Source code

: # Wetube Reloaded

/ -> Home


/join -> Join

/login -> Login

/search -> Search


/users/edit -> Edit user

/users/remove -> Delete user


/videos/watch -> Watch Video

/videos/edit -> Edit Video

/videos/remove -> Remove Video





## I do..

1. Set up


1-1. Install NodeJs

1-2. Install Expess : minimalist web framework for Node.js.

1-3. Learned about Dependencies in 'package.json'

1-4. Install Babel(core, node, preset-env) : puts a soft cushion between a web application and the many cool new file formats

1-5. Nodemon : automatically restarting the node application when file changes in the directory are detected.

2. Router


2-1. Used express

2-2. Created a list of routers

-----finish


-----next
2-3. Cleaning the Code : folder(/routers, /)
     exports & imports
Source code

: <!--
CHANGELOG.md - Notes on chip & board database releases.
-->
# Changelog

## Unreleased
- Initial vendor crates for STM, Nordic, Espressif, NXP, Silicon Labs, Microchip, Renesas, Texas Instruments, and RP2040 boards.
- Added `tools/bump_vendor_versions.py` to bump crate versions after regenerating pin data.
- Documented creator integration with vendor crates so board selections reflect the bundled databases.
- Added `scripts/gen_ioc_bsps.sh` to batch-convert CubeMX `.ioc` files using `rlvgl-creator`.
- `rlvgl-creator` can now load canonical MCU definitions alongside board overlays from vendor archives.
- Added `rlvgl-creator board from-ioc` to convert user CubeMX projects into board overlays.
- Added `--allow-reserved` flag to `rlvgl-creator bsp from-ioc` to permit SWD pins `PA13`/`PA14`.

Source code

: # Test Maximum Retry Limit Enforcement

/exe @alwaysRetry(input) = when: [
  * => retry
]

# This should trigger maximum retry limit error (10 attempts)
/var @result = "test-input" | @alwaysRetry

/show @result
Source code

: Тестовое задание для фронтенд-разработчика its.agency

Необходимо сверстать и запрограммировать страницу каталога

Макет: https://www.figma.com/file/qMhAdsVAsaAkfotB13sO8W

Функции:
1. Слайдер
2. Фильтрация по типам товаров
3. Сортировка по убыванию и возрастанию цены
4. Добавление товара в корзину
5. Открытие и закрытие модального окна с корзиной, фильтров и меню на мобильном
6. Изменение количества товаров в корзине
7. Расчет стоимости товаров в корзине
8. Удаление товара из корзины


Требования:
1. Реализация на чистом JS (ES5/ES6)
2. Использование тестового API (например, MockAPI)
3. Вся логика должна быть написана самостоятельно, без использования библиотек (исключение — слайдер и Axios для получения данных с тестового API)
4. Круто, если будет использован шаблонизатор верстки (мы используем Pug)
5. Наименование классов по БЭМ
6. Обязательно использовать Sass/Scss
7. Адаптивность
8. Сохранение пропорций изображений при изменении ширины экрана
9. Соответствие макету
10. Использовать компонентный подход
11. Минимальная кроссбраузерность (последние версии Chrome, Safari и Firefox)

> TASK INSTRUCTIONS
Copy the entries above exactly, but only from the line holding "1-4. Install Babel(core, node, preset-env)" through the line holding "- Initial vendor", both included.

> RESPONSE TO THE TASK
1-4. Install Babel(core, node, preset-env) : puts a soft cushion between a web application and the many cool new file formats

1-5. Nodemon : automatically restarting the node application when file changes in the directory are detected.

2. Router


2-1. Used express

2-2. Created a list of routers

-----finish


-----next
2-3. Cleaning the Code : folder(/routers, /)
     exports & imports
Source code

: <!--
CHANGELOG.md - Notes on chip & board database releases.
-->
# Changelog

## Unreleased
- Initial vendor crates for STM, Nordic, Espressif, NXP, Silicon Labs, Microchip, Renesas, Texas Instruments, and RP2040 boards.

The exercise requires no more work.